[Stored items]
# # #
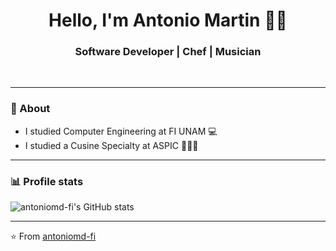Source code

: <h1 align="center"> Hello, I'm Antonio Martin 👨‍💻 </h1>

<h3 align="center">  Software Developer | Chef | Musician </h3> <br>

---------------------------------------------------------------------------------------------------------------------------------------------------------------------------------
### 🤔 About
-  I studied Computer Engineering at FI UNAM 💻
-  I studied a Cusine Specialty at ASPIC 👨🏽‍🍳

---------------------------------------------------------------------------------------------------------------------------------------------------------------------------------
<!--### ✨ Visitors

<p align="left"> <img src="https://komarev.com/ghpvc/?username=antoniomd-fi" alt="antoniomd-fi" /> </p> -->



### 📊 Profile stats

![antoniomd-fi's GitHub stats](https://github-readme-stats.vercel.app/api?username=antoniomd-fi&show_icons=true&theme=dark)

-------------------------------------------------------------------------------------------------------------------------------------------------------------------------------

<!---![Most Used Language](https://github-readme-stats.vercel.app/api/top-langs/?username=antoniomd-fi&theme=blue-green)-->

⭐️ From [antoniomd-fi](http://www.github.com/antoniomd-fi)
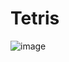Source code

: # Tetris
![image](https://user-images.githubusercontent.com/20986755/191002110-ffdbd2cf-1a16-4241-8f53-4b7fa27d44d8.png)
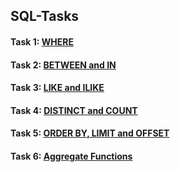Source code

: ## SQL-Tasks
#### Task 1: [WHERE](https://github.com/muatr/SQL-Tasks/blob/main/Task1.md)

#### Task 2: [BETWEEN and IN](https://github.com/muatr/SQL-Tasks/blob/main/Task2.md)

#### Task 3: [LIKE and ILIKE](https://github.com/muatr/SQL-Tasks/blob/main/Task3.md)

#### Task 4: [DISTINCT and COUNT](https://github.com/muatr/SQL-Tasks/blob/main/Task4.md)

#### Task 5: [ORDER BY, LIMIT and OFFSET](https://github.com/muatr/SQL-Tasks/blob/main/Task5.md)

#### Task 6: [Aggregate Functions](https://github.com/muatr/SQL-Tasks/blob/main/Task6.md)
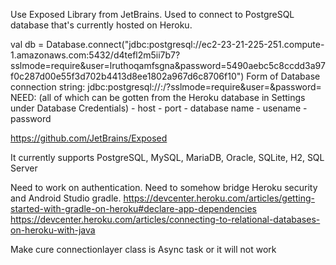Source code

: Use Exposed Library from JetBrains. Used to connect to PostgreSQL database that's currently hosted on Heroku.

val db = Database.connect("jdbc:postgresql://ec2-23-21-225-251.compute-1.amazonaws.com:5432/d4tefl2m5ii7b7?sslmode=require&user=lruthoqamfsgna&password=5490aebc5c8ccdd3a97f0c287d00e55f3d702b4413d8ee1802a967d6c8706f10")
Form of Database connection string: jdbc:postgresql://<host>:<port>/<databasename>?sslmode=require&user=<username>&password=<password>
NEED: (all of which can be gotten from the Heroku database in Settings under Database Credentials)
    - host
    - port
    - database name
    - usename
    - password

https://github.com/JetBrains/Exposed

It currently supports PostgreSQL, MySQL, MariaDB, Oracle, SQLite, H2, SQL Server

Need to work on authentication. Need to somehow bridge Heroku security and Android Studio gradle.
https://devcenter.heroku.com/articles/getting-started-with-gradle-on-heroku#declare-app-dependencies
https://devcenter.heroku.com/articles/connecting-to-relational-databases-on-heroku-with-java


Make cure connectionlayer class is Async task or it will not work



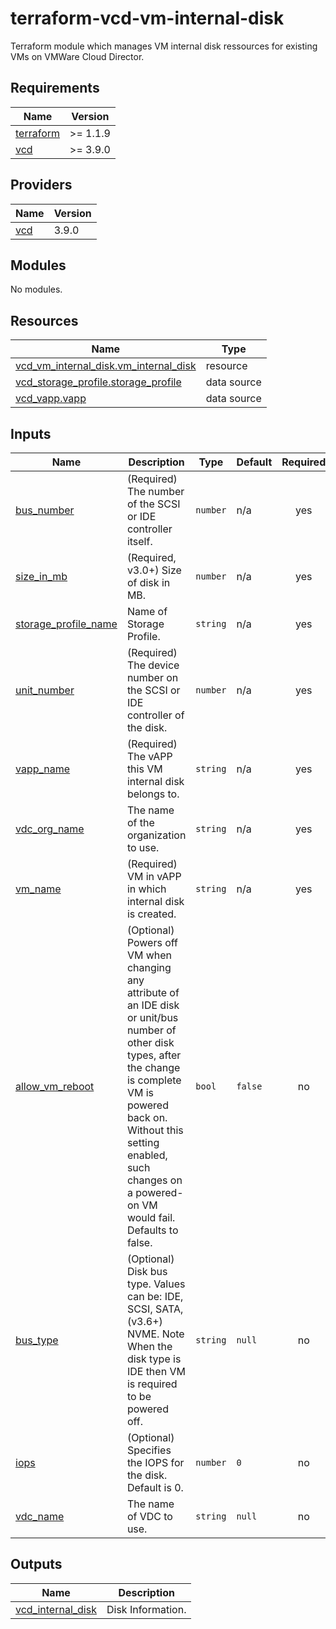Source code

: # terraform-vcd-vm-internal-disk

Terraform module which manages VM internal disk ressources for existing VMs on VMWare Cloud Director.

<!-- BEGIN_TF_DOCS -->
## Requirements

| Name | Version |
|------|---------|
| <a name="requirement_terraform"></a> [terraform](#requirement\_terraform) | >= 1.1.9 |
| <a name="requirement_vcd"></a> [vcd](#requirement\_vcd) | >= 3.9.0 |

## Providers

| Name | Version |
|------|---------|
| <a name="provider_vcd"></a> [vcd](#provider\_vcd) | 3.9.0 |

## Modules

No modules.

## Resources

| Name | Type |
|------|------|
| [vcd_vm_internal_disk.vm_internal_disk](https://registry.terraform.io/providers/vmware/vcd/latest/docs/resources/vm_internal_disk) | resource |
| [vcd_storage_profile.storage_profile](https://registry.terraform.io/providers/vmware/vcd/latest/docs/data-sources/storage_profile) | data source |
| [vcd_vapp.vapp](https://registry.terraform.io/providers/vmware/vcd/latest/docs/data-sources/vapp) | data source |

## Inputs

| Name | Description | Type | Default | Required |
|------|-------------|------|---------|:--------:|
| <a name="input_bus_number"></a> [bus\_number](#input\_bus\_number) | (Required) The number of the SCSI or IDE controller itself. | `number` | n/a | yes |
| <a name="input_size_in_mb"></a> [size\_in\_mb](#input\_size\_in\_mb) | (Required, v3.0+) Size of disk in MB. | `number` | n/a | yes |
| <a name="input_storage_profile_name"></a> [storage\_profile\_name](#input\_storage\_profile\_name) | Name of Storage Profile. | `string` | n/a | yes |
| <a name="input_unit_number"></a> [unit\_number](#input\_unit\_number) | (Required) The device number on the SCSI or IDE controller of the disk. | `number` | n/a | yes |
| <a name="input_vapp_name"></a> [vapp\_name](#input\_vapp\_name) | (Required) The vAPP this VM internal disk belongs to. | `string` | n/a | yes |
| <a name="input_vdc_org_name"></a> [vdc\_org\_name](#input\_vdc\_org\_name) | The name of the organization to use. | `string` | n/a | yes |
| <a name="input_vm_name"></a> [vm\_name](#input\_vm\_name) | (Required) VM in vAPP in which internal disk is created. | `string` | n/a | yes |
| <a name="input_allow_vm_reboot"></a> [allow\_vm\_reboot](#input\_allow\_vm\_reboot) | (Optional) Powers off VM when changing any attribute of an IDE disk or unit/bus number of other disk types, after the change is complete VM is powered back on. Without this setting enabled, such changes on a powered-on VM would fail. Defaults to false. | `bool` | `false` | no |
| <a name="input_bus_type"></a> [bus\_type](#input\_bus\_type) | (Optional) Disk bus type. Values can be: IDE, SCSI, SATA, (v3.6+) NVME. Note When the disk type is IDE then VM is required to be powered off. | `string` | `null` | no |
| <a name="input_iops"></a> [iops](#input\_iops) | (Optional) Specifies the IOPS for the disk. Default is 0. | `number` | `0` | no |
| <a name="input_vdc_name"></a> [vdc\_name](#input\_vdc\_name) | The name of VDC to use. | `string` | `null` | no |

## Outputs

| Name | Description |
|------|-------------|
| <a name="output_vcd_internal_disk"></a> [vcd\_internal\_disk](#output\_vcd\_internal\_disk) | Disk Information. |
<!-- END_TF_DOCS -->
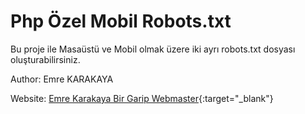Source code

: # Php Özel Mobil Robots.txt

Bu proje ile Masaüstü ve Mobil olmak üzere iki ayrı robots.txt dosyası oluşturabilirsiniz.

Author: Emre KARAKAYA

Website: [Emre Karakaya Bir Garip Webmaster](https://www.emrekarakaya.com.tr){:target="_blank"}

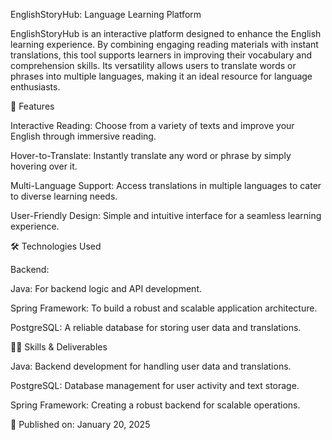 

EnglishStoryHub: Language Learning Platform

EnglishStoryHub is an interactive platform designed to enhance the English learning experience. 
By combining engaging reading materials with instant translations, this tool supports learners in improving their vocabulary and comprehension skills. 
Its versatility allows users to translate words or phrases into multiple languages, making it an ideal resource for language enthusiasts.


🚀 Features

Interactive Reading: Choose from a variety of texts and improve your English through immersive reading.

Hover-to-Translate: Instantly translate any word or phrase by simply hovering over it.

Multi-Language Support: Access translations in multiple languages to cater to diverse learning needs.

User-Friendly Design: Simple and intuitive interface for a seamless learning experience.

🛠️ Technologies Used

Backend:

Java: For backend logic and API development.

Spring Framework: To build a robust and scalable application architecture.

PostgreSQL: A reliable database for storing user data and translations.


🧑‍💻 Skills & Deliverables

Java: Backend development for handling user data and translations.

PostgreSQL: Database management for user activity and text storage.

Spring Framework: Creating a robust backend for scalable operations.

📅 Published on: January 20, 2025

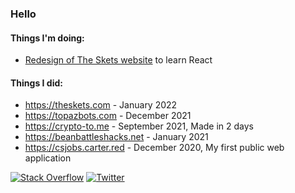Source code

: ### Hello

#### Things I'm doing:
* [Redesign of The Skets website](https://github.com/carter-0/the-skets-frontend) to learn React

#### Things I did:
* https://theskets.com - January 2022
* https://topazbots.com - December 2021
* https://crypto-to.me - September 2021, Made in 2 days
* https://beanbattleshacks.net - January 2021
* https://csjobs.carter.red - December 2020, My first public web application

[![Stack Overflow](https://img.shields.io/badge/-Stackoverflow-FE7A16?logo=stack-overflow&logoColor=white)](https://stackoverflow.com/users/10981578) [![Twitter](https://img.shields.io/badge/Twitter-%231DA1F2.svg?logo=Twitter&logoColor=white)](https://twitter.com/__carter) 

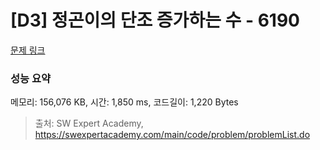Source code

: # [D3] 정곤이의 단조 증가하는 수 - 6190 

[문제 링크](https://swexpertacademy.com/main/code/problem/problemDetail.do?contestProbId=AWcPjEuKAFgDFAU4) 

### 성능 요약

메모리: 156,076 KB, 시간: 1,850 ms, 코드길이: 1,220 Bytes



> 출처: SW Expert Academy, https://swexpertacademy.com/main/code/problem/problemList.do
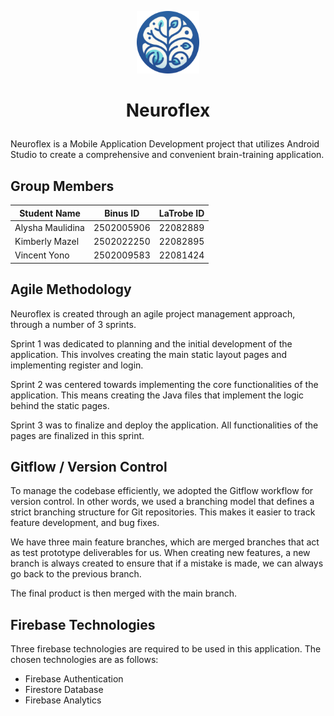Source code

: <p align="center"><img src="neuroflex_logo.png" alt="Neuroflex Logo" width="100" height="100"></p>

# <p align="center">Neuroflex</p>


Neuroflex is a Mobile Application Development project that utilizes Android Studio to create a comprehensive and convenient brain-training application.


## Group Members

| Student Name         | Binus ID      | LaTrobe ID  |
| -------------        |:-------------:| -----:      |
| Alysha Maulidina     | 2502005906    | 22082889    |
| Kimberly Mazel       | 2502022250    | 22082895    |
| Vincent Yono         | 2502009583    | 22081424    |

## Agile Methodology
Neuroflex is created through an agile project management approach, through a number of 3 sprints.

Sprint 1 was dedicated to planning and the initial development of the application. This involves creating the main static layout pages and implementing register and login.

Sprint 2 was centered towards implementing the core functionalities of the application. This means creating the Java files that implement the logic behind the static pages.

Sprint 3 was to finalize and deploy the application. All functionalities of the pages are finalized in this sprint.

## Gitflow / Version Control
To manage the codebase efficiently, we adopted the Gitflow workflow for version control. In other words, we used a branching model that defines a strict branching structure for Git repositories. This makes it easier to track feature development, and bug fixes. 

We have three main feature branches, which are merged branches that act as test prototype deliverables for us. When creating new features, a new branch is always created to ensure that if a mistake is made, we can always go back to the previous branch.

The final product is then merged with the main branch.

## Firebase Technologies
Three firebase technologies are required to be used in this application. The chosen technologies are as follows:
- Firebase Authentication
- Firestore Database
- Firebase Analytics
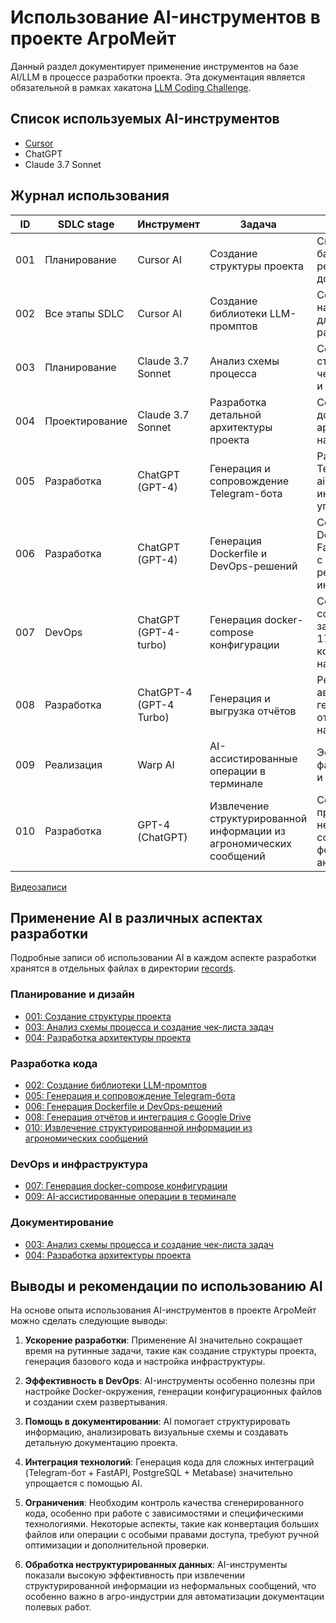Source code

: # Использование AI-инструментов в проекте АгроМейт

Данный раздел документирует применение инструментов на базе AI/LLM в процессе разработки проекта. Эта документация является обязательной в рамках хакатона [LLM Coding Challenge](https://llm-challenge.com).

## Список используемых AI-инструментов

- [Cursor](https://www.cursor.com/)
- ChatGPT
- Claude 3.7 Sonnet

## Журнал использования

| ID | SDLC stage | Инструмент | Задача | Результат | Автор | Детали |
|----|------------|------------|--------|-----------|-------|--------|
| 001 | Планирование | Cursor AI | Создание структуры проекта | Сгенерирована базовая структура репозитория и документация | [ФИО] | [Подробнее](./records/001-project-structure.md) |
| 002 | Все этапы SDLC | Cursor AI | Создание библиотеки LLM-промптов | Создан файл llm.txt с набором промптов для всех этапов разработки | [ФИО] | [Подробнее](./records/002-llm-prompts.md) |
| 003 | Планирование | Claude 3.7 Sonnet | Анализ схемы процесса | Создан структурированный чек-лист задач MVP и дорожная карта | А. Кожин | [Подробнее](./records/003-image-flowchart-analysis.md) |
| 004 | Проектирование | Claude 3.7 Sonnet | Разработка детальной архитектуры проекта | Созданы подробные документы архитектуры системы на русском языке | А. Кожин | [Подробнее](./records/004-architecture-design.md) |
| 005 | Разработка | ChatGPT (GPT-4) | Генерация и сопровождение Telegram-бота | Разработан Telegram-бот на базе aiogram с интеграцией FastAPI и упаковкой в Docker | А. Кожин | [Подробнее](./records/005-bot-implementation-gpt.md) |
| 006 | Разработка | ChatGPT (GPT-4) | Генерация Dockerfile и DevOps-решений | Создан оптимальный Dockerfile для FastAPI-приложения с Poetry и реализована логика инициализации БД | А. Кожин | [Подробнее](./records/006-app-architecture-and-implementation.md) |
| 007 | DevOps | ChatGPT (GPT-4-turbo) | Генерация docker-compose конфигурации | Создан docker-compose.yml для запуска PostgreSQL 17 и Metabase с корректной связкой и настройкой | А. Кожин | [Подробнее](./records/007-devops-gpt.md) |
| 008 | Разработка | ChatGPT-4 (GPT-4 Turbo) | Генерация и выгрузка отчётов | Реализована автоматизированная генерация Excel-отчетов и их загрузка на Google Drive | А. Кожин | [Подробнее](./records/008-google-drive-integration-development.md) |
| 009 | Реализация | Warp AI | AI-ассистированные операции в терминале | Эффективный поиск файлов, конвертация и документирование | [ФИО] | [Подробнее](./records/009-warp-ai-terminal-usage.md) |
| 010 | Разработка | GPT-4 (ChatGPT) | Извлечение структурированной информации из агрономических сообщений | Создан pipeline для преобразования неструктурированных сообщений в JSON-формат с аннотациями | [ФИО] | [Подробнее](./records/010-llm-prompt-generation.md) |


[Видеозаписи](https://drive.google.com/drive/folders/1U-nVjNjhXb7g-xzYsbi8uhtAuxd3pLPQ?usp=sharing)

## Применение AI в различных аспектах разработки

Подробные записи об использовании AI в каждом аспекте разработки хранятся в отдельных файлах в директории [records](./records/).

### Планирование и дизайн

- [001: Создание структуры проекта](./records/001-project-structure.md)
- [003: Анализ схемы процесса и создание чек-листа задач](./records/003-image-flowchart-analysis.md)
- [004: Разработка архитектуры проекта](./records/004-architecture-design.md)

### Разработка кода

- [002: Создание библиотеки LLM-промптов](./records/002-llm-prompts.md)
- [005: Генерация и сопровождение Telegram-бота](./records/005-bot-implementation-gpt.md)
- [006: Генерация Dockerfile и DevOps-решений](./records/006-app-architecture-and-implementation.md)
- [008: Генерация отчётов и интеграция с Google Drive](./records/008-google-drive-integration-development.md)
- [010: Извлечение структурированной информации из агрономических сообщений](./records/010-llm-prompt-generation.md)

### DevOps и инфраструктура

- [007: Генерация docker-compose конфигурации](./records/007-devops-gpt.md)
- [009: AI-ассистированные операции в терминале](./records/009-warp-ai-terminal-usage.md)

### Документирование

- [003: Анализ схемы процесса и создание чек-листа задач](./records/003-image-flowchart-analysis.md)
- [004: Разработка архитектуры проекта](./records/004-architecture-design.md)

## Выводы и рекомендации по использованию AI

На основе опыта использования AI-инструментов в проекте АгроМейт можно сделать следующие выводы:

1. **Ускорение разработки**: Применение AI значительно сокращает время на рутинные задачи, такие как создание структуры проекта, генерация базового кода и настройка инфраструктуры.

2. **Эффективность в DevOps**: AI-инструменты особенно полезны при настройке Docker-окружения, генерации конфигурационных файлов и создании схем развертывания.

3. **Помощь в документировании**: AI помогает структурировать информацию, анализировать визуальные схемы и создавать детальную документацию проекта.

4. **Интеграция технологий**: Генерация кода для сложных интеграций (Telegram-бот + FastAPI, PostgreSQL + Metabase) значительно упрощается с помощью AI.

5. **Ограничения**: Необходим контроль качества сгенерированного кода, особенно при работе с зависимостями и специфическими технологиями. Некоторые аспекты, такие как конвертация больших файлов или операции с особыми правами доступа, требуют ручной оптимизации и дополнительной проверки.

6. **Обработка неструктурированных данных**: AI-инструменты показали высокую эффективность при извлечении структурированной информации из неформальных сообщений, что особенно важно в агро-индустрии для автоматизации документации полевых работ.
# # #
> [Work order] Return every line holding the word "gradle" from the records.

> [Expected answer]
Need to work on authentication. Need to somehow bridge Heroku security and Android Studio gradle.
https://devcenter.heroku.com/articles/getting-started-with-gradle-on-heroku#declare-app-dependencies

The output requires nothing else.